NYC Energy Benchmarking Report Over-estimates Energy Savings

The Mayor’s Office in New York City has recently released their annual report looking at the 2013 energy data for commercial buildings.  This is the fourth such report.  Each annual report appears to take longer and longer to prepare suggesting it is easier to gather energy data than to analyze and understand it.

The lead line in this report is that those preparing the report conclude that over a four-year period (2010-2013) green house gases associated with NYC building energy has decreased by 8% and energy use by buildings has decreased by 6%.  They cannot resist suggesting that NYC’s energy benchmarking program can take credit for this reduction.

My analysis of these data show the savings is only half this amount. The other half of the claimed savings is an artifact of the EPA’s having lowered its national, site-to-source energy conversion factor for electricity in Summer 2013.  The same mistake was made by the Washington DC Department of the Environment a year ago.

NYC does not live in a vacuum.  Over the last 10 years expanded use of natural gas and retirement of coal plants has cleaned up the entire U.S. electric grid — of which NYC is a part.  In fact, the purchase of fracked natural gas from Pennsylvania (fracking is outlawed in NY State) is the primary driver of reduced green house gas emission in NYC.  It has little to do with NYC building policies!

The NYC analysis apparently comes from adding up the annual greenhouse gas emission and weatherized source energy use of some 3,000 properties that submitted benchmarking data for all four years.  Using 2010 figures as a baseline the relative annual reductions for these selected properties are graphed below.

report figure 1

Here I want to focus on the source energy curve.  As compared with 2010, energy use went up slightly in 2011, then dropped by nearly 4% in 2012 and another 2.5% in 2013.  The drop in 2012 is easy to understand — hurricane Sandy brought the City to a grinding halt affecting tourism and many operations.  This reduction in energy use should be viewed with great skepticism.  But the continued reduction into 2013 seems like a sign of increased energy efficiency.  Or does it?

Until 2013 the EPA used a site-to-source energy conversion factor for electric energy of 3.34.  In summer 2013 the EPA adjusted this number by 6% to 3.14.  When it generated the 2013 report for NYC it used this reduced site-to-source energy conversion factor.  In other words, the 2013 reduction in NYC’s weather normalized source energy has little to do with building operation and everything to do with the EPA adjusting source energy down for the entire nation!  And this reduction does not reflect the single year improvement in the electric grid.  The EPA made no adjustment to this factor for many years prior to 2013, then in 2013 made a one-time-adjustment to reflect a 5-year average.

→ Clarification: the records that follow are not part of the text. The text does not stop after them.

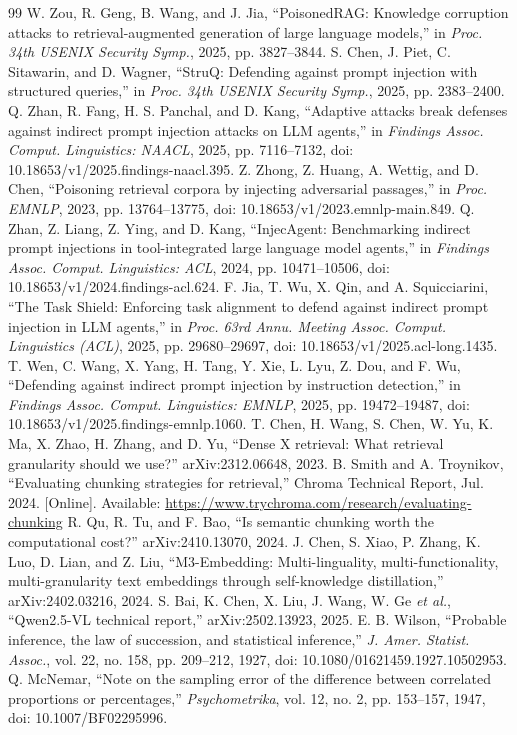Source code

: \documentclass[conference]{IEEEtran}
\begin{document}
\begin{thebibliography}{99}
 W. Zou, R. Geng, B. Wang, and J. Jia, ``PoisonedRAG: Knowledge corruption attacks to retrieval-augmented generation of large language models,'' in \emph{Proc. 34th USENIX Security Symp.}, 2025, pp. 3827--3844.
 S. Chen, J. Piet, C. Sitawarin, and D. Wagner, ``StruQ: Defending against prompt injection with structured queries,'' in \emph{Proc. 34th USENIX Security Symp.}, 2025, pp. 2383--2400.
 Q. Zhan, R. Fang, H. S. Panchal, and D. Kang, ``Adaptive attacks break defenses against indirect prompt injection attacks on LLM agents,'' in \emph{Findings Assoc. Comput. Linguistics: NAACL}, 2025, pp. 7116--7132, doi: 10.18653/v1/2025.findings-naacl.395.
 Z. Zhong, Z. Huang, A. Wettig, and D. Chen, ``Poisoning retrieval corpora by injecting adversarial passages,'' in \emph{Proc. EMNLP}, 2023, pp. 13764--13775, doi: 10.18653/v1/2023.emnlp-main.849.
 Q. Zhan, Z. Liang, Z. Ying, and D. Kang, ``InjecAgent: Benchmarking indirect prompt injections in tool-integrated large language model agents,'' in \emph{Findings Assoc. Comput. Linguistics: ACL}, 2024, pp. 10471--10506, doi: 10.18653/v1/2024.findings-acl.624.
 F. Jia, T. Wu, X. Qin, and A. Squicciarini, ``The Task Shield: Enforcing task alignment to defend against indirect prompt injection in LLM agents,'' in \emph{Proc. 63rd Annu. Meeting Assoc. Comput. Linguistics (ACL)}, 2025, pp. 29680--29697, doi: 10.18653/v1/2025.acl-long.1435.
 T. Wen, C. Wang, X. Yang, H. Tang, Y. Xie, L. Lyu, Z. Dou, and F. Wu, ``Defending against indirect prompt injection by instruction detection,'' in \emph{Findings Assoc. Comput. Linguistics: EMNLP}, 2025, pp. 19472--19487, doi: 10.18653/v1/2025.findings-emnlp.1060.
 T. Chen, H. Wang, S. Chen, W. Yu, K. Ma, X. Zhao, H. Zhang, and D. Yu, ``Dense X retrieval: What retrieval granularity should we use?'' arXiv:2312.06648, 2023.
 B. Smith and A. Troynikov, ``Evaluating chunking strategies for retrieval,'' Chroma Technical Report, Jul. 2024. [Online]. Available: \url{https://www.trychroma.com/research/evaluating-chunking}
 R. Qu, R. Tu, and F. Bao, ``Is semantic chunking worth the computational cost?'' arXiv:2410.13070, 2024.
 J. Chen, S. Xiao, P. Zhang, K. Luo, D. Lian, and Z. Liu, ``M3-Embedding: Multi-linguality, multi-functionality, multi-granularity text embeddings through self-knowledge distillation,'' arXiv:2402.03216, 2024.
 S. Bai, K. Chen, X. Liu, J. Wang, W. Ge \emph{et al.}, ``Qwen2.5-VL technical report,'' arXiv:2502.13923, 2025.
 E. B. Wilson, ``Probable inference, the law of succession, and statistical inference,'' \emph{J. Amer. Statist. Assoc.}, vol. 22, no. 158, pp. 209--212, 1927, doi: 10.1080/01621459.1927.10502953.
 Q. McNemar, ``Note on the sampling error of the difference between correlated proportions or percentages,'' \emph{Psychometrika}, vol. 12, no. 2, pp. 153--157, 1947, doi: 10.1007/BF02295996.
\end{thebibliography}
\end{document}
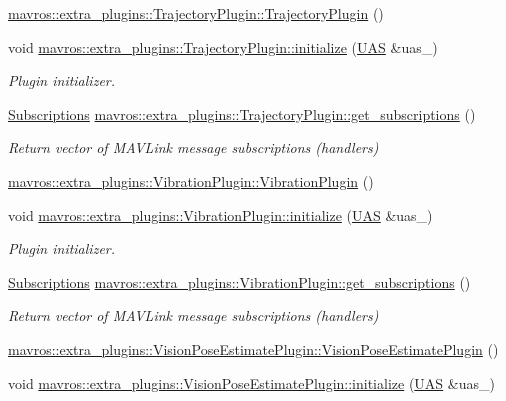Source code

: \begin{DoxyCompactItemize}
\mbox{\hyperlink{group__plugin_ga97ea75d091e826ffb7445dd2f4863880}{mavros\+::extra\+\_\+plugins\+::\+Trajectory\+Plugin\+::\+Trajectory\+Plugin}} ()
\item 
void \mbox{\hyperlink{group__plugin_ga2a6372c5c89e9910eb979bc01a257609}{mavros\+::extra\+\_\+plugins\+::\+Trajectory\+Plugin\+::initialize}} (\mbox{\hyperlink{classmavros_1_1UAS}{U\+AS}} \&uas\+\_\+)
\begin{DoxyCompactList}\small\item\em Plugin initializer. \end{DoxyCompactList}\item 
\mbox{\hyperlink{group__plugin_ga8967d61fc77040e0c3ea5a4585d62a09}{Subscriptions}} \mbox{\hyperlink{group__plugin_gaae780d771bd0792a591dc341783cf8de}{mavros\+::extra\+\_\+plugins\+::\+Trajectory\+Plugin\+::get\+\_\+subscriptions}} ()
\begin{DoxyCompactList}\small\item\em Return vector of M\+A\+V\+Link message subscriptions (handlers) \end{DoxyCompactList}\item 
\mbox{\hyperlink{group__plugin_ga53355fa4e5a753bea611c2c7f0ee3cf2}{mavros\+::extra\+\_\+plugins\+::\+Vibration\+Plugin\+::\+Vibration\+Plugin}} ()
\item 
void \mbox{\hyperlink{group__plugin_gaa344b18446d091fdcc0d29f71de47b59}{mavros\+::extra\+\_\+plugins\+::\+Vibration\+Plugin\+::initialize}} (\mbox{\hyperlink{classmavros_1_1UAS}{U\+AS}} \&uas\+\_\+)
\begin{DoxyCompactList}\small\item\em Plugin initializer. \end{DoxyCompactList}\item 
\mbox{\hyperlink{group__plugin_ga8967d61fc77040e0c3ea5a4585d62a09}{Subscriptions}} \mbox{\hyperlink{group__plugin_gaf1faf27433bea5d716042d52aeaee805}{mavros\+::extra\+\_\+plugins\+::\+Vibration\+Plugin\+::get\+\_\+subscriptions}} ()
\begin{DoxyCompactList}\small\item\em Return vector of M\+A\+V\+Link message subscriptions (handlers) \end{DoxyCompactList}\item 
\mbox{\hyperlink{group__plugin_ga5a78aaf3ee493b641c7ae03f3f625f37}{mavros\+::extra\+\_\+plugins\+::\+Vision\+Pose\+Estimate\+Plugin\+::\+Vision\+Pose\+Estimate\+Plugin}} ()
\item 
void \mbox{\hyperlink{group__plugin_gac952eeee9513bc64dffeec777c8404dc}{mavros\+::extra\+\_\+plugins\+::\+Vision\+Pose\+Estimate\+Plugin\+::initialize}} (\mbox{\hyperlink{classmavros_1_1UAS}{U\+AS}} \&uas\+\_\+)

\end{DoxyCompactItemize}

The NYC report is based on confidential data — no public benchmarking data were released for 2010.  Nevertheless, I can mimic the analysis by looking only at public NYC benchmarking data for 2011, 2012, and 2013.  In these data I find about 1200 buildings that reported energy data for each of these three years. About 1000 buildings remain after removing any that have questionable data for any of these three years (i.e., site EUI >1000 or <10 kBtu/sf).  The total weather normalized source energy for these buildings is graphed in blue below for each of the three years.  This graph mirrors the trend displayed in the NYC report.  The total site energy for these buildings is graphed in red.  The change in site energy matches the change in source energy for 2012 but not for 2013.  This confirms what I have explained above — that the EPA’s changing site-to-source energy conversion factor for 2013 is responsible for most of the change.  The graph below shows that 2013 site energy was actually higher than 2012 site energy.  It did not go down at all.

relative-energy-savings-scofield

The simple fact is that over the three year period shown below the site energy use of these 1000 buildings went down by only 3.5% — a figure which is highly uncertain given the sample size.  The 6% energy savings claimed by the Mayor’s Office is obtained through faulty analysis.